Melting sea ice in Antarctica causes ocean storms, scientists say

The record-breaking retreat of Antarctic sea ice in 2023 has led to more frequent storms over newly exposed parts of the Southern Ocean, according to a study published Wednesday.

Scientists know that the loss of Antarctic sea ice can diminish penguin numbers, cause ice shelves to melt in warmer waters, and impede the Southern Ocean from absorbing carbon dioxide.

But this new research, published in the peer-reviewed journal Nature, explores another consequence: increased heat loss from the ocean to the atmosphere, and an associated rise in storms.

Since 2016 there has been a large-scale reduction in Antarctic sea ice, but nothing like 2023 when a record amount failed to reform over the winter.

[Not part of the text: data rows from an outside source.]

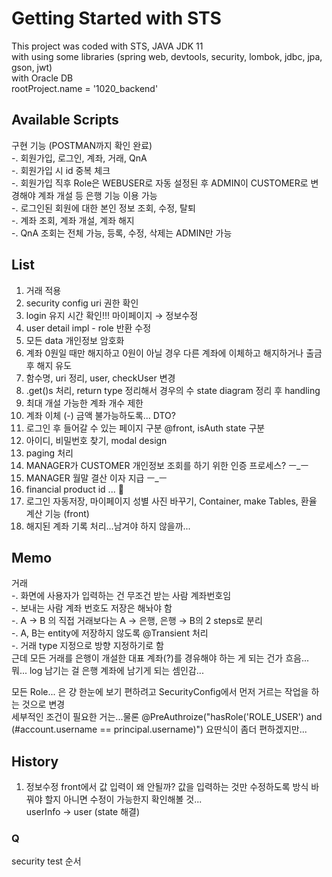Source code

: # Getting Started with STS  

This project was coded with STS, JAVA JDK 11  
with using some libraries (spring web, devtools, security, lombok, jdbc, jpa, gson, jwt)  
with Oracle DB  
rootProject.name = '1020_backend'  

## Available Scripts  

구현 기능 (POSTMAN까지 확인 완료)  
-. 회원가입, 로그인, 계좌, 거래, QnA  
-. 회원가입 시 id 중복 체크  
-. 회원가입 직후 Role은 WEBUSER로 자동 설정된 후 ADMIN이 CUSTOMER로 변경해야 계좌 개설 등 은행 기능 이용 가능  
-. 로그인된 회원에 대한 본인 정보 조회, 수정, 탈퇴  
-. 계좌 조회, 계좌 개설, 계좌 해지  
-. QnA 조회는 전체 가능, 등록, 수정, 삭제는 ADMIN만 가능  

## List  

1. 거래 적용
1. security config uri 권한 확인
1. login 유지 시간 확인!!! 마이페이지 → 정보수정
1. user detail impl - role 반환 수정
1. 모든 data 개인정보 암호화
1. 계좌 0원일 때만 해지하고 0원이 아닐 경우 다른 계좌에 이체하고 해지하거나 출금 후 해지 유도
1. 함수명, uri 정리, user, checkUser 변경
1. .get()s 처리, return type 정리해서 경우의 수 state diagram 정리 후 handling
1. 최대 개설 가능한 계좌 개수 제한
1. 계좌 이체 (-) 금액 불가능하도록... DTO?  
1. 로그인 후 들어갈 수 있는 페이지 구분 @front, isAuth state 구분
1. 아이디, 비밀번호 찾기, modal design  
1. paging 처리  
1. MANAGER가 CUSTOMER 개인정보 조회를 하기 위한 인증 프로세스? ㅡ_ㅡ  
1. MANAGER 월말 결산 이자 지급 ㅡ_ㅡ  
1. financial product id ... 🤬  
1. 로그인 자동저장, 마이페이지 성별 사진 바꾸기, Container, make Tables, 환율 계산 기능 (front)  
1. 해지된 계좌 기록 처리...남겨야 하지 않을까...  

## Memo  

거래  
-. 화면에 사용자가 입력하는 건 무조건 받는 사람 계좌번호임  
-. 보내는 사람 계좌 번호도 저장은 해놔야 함  
-. A → B 의 직접 거래보다는 A → 은행, 은행 → B의 2 steps로 분리  
-. A, B는 entity에 저장하지 않도록 @Transient 처리  
-. 거래 type 지정으로 방향 지정하기로 함  
근데 모든 거래를 은행이 개설한 대표 계좌(?)를 경유해야 하는 게 되는 건가 흐음...  
뭐... log 남기는 걸 은행 계좌에 남기게 되는 셈인감...  

모든 Role... 은 걍 한눈에 보기 편하려고 SecurityConfig에서 먼저 거르는 작업을 하는 것으로 변경  
세부적인 조건이 필요한 거는...물론 @PreAuthroize("hasRole('ROLE_USER') and (#account.username == principal.username)") 요딴식이 좀더 편하겠지만...  

## History  

1. 정보수정 front에서 값 입력이 왜 안될까? 값을 입력하는 것만 수정하도록 방식 바꿔야 할지 아니면 수정이 가능한지 확인해볼 것...  
userInfo → user (state 해결)  

### Q

security test 순서
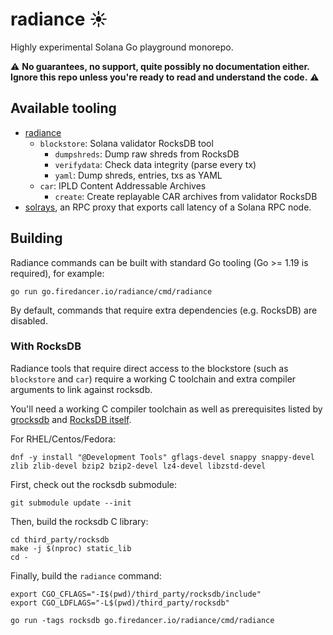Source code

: # radiance ☀️

Highly experimental Solana Go playground monorepo.

⚠️ **No guarantees, no support, quite possibly no documentation either.
Ignore this repo unless you're ready to read and understand the code.** ⚠️

## Available tooling

- [radiance](cmd/radiance)
  - `blockstore`: Solana validator RocksDB tool
    - `dumpshreds`: Dump raw shreds from RocksDB
    - `verifydata`: Check data integrity (parse every tx)
    - `yaml`: Dump shreds, entries, txs as YAML
  - `car`: IPLD Content Addressable Archives
    - `create`: Create replayable CAR archives from validator RocksDB
- [solrays](cmd/solrays), an RPC proxy that exports call latency of a Solana RPC node.

## Building

Radiance commands can be built with standard Go tooling (Go >= 1.19 is required),
for example:

    go run go.firedancer.io/radiance/cmd/radiance

By default, commands that require extra dependencies (e.g. RocksDB) are disabled.

### With RocksDB

Radiance tools that require direct access to the blockstore (such as `blockstore` and `car`)
require a working C toolchain and extra compiler arguments to link against rocksdb.

You'll need a working C compiler toolchain as well as prerequisites listed
by [grocksdb](https://github.com/linxGnu/grocksdb#prerequisite) and
[RocksDB itself](https://github.com/linxGnu/grocksdb#prerequisite).

For RHEL/Centos/Fedora:

    dnf -y install "@Development Tools" gflags-devel snappy snappy-devel zlib zlib-devel bzip2 bzip2-devel lz4-devel libzstd-devel

First, check out the rocksdb submodule:

    git submodule update --init

Then, build the rocksdb C library:

    cd third_party/rocksdb
    make -j $(nproc) static_lib
    cd -

Finally, build the `radiance` command:

    export CGO_CFLAGS="-I$(pwd)/third_party/rocksdb/include"
    export CGO_LDFLAGS="-L$(pwd)/third_party/rocksdb"

    go run -tags rocksdb go.firedancer.io/radiance/cmd/radiance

For this study, Simon Josey of the UK's National Oceanography Centre and colleagues focussed on three regions that experienced unusually high levels of sea-ice retreat that year.

Using satellite imagery, ocean and atmospheric data, and wind and temperature measurements, they found some newly ice-free areas experienced double the heat loss compared to a stabler period before 2015.

This was accompanied by "increases in atmospheric-storm frequency" over previously ice-covered regions, the authors found.

"In the sea-ice-decline regions, the June–July storm frequency has increased by up to 7 days per month in 2023 relative to 1990–2015."

The loss of heat caused by reduced sea ice could have implications for how the ocean circulates and the wider climate system, the study added.

Oceans are a crucial climate regulator and carbon sink, storing more than 90 per cent of the excess heat trapped near Earth's surface by greenhouse gas emissions.

In particular, sea-ice retreat could mean changes in how a deeper layer of cold, dense Antarctic bottom water absorbs and stores heat.

The authors said further in-depth analysis of possible climate impacts was needed, including if sea-ice retreat could have even further-reaching consequences.

"Repeated low ice-cover conditions in subsequent winters will strengthen these impacts and are also likely to lead to profound changes further afield, including the tropics and the Northern Hemisphere," it said.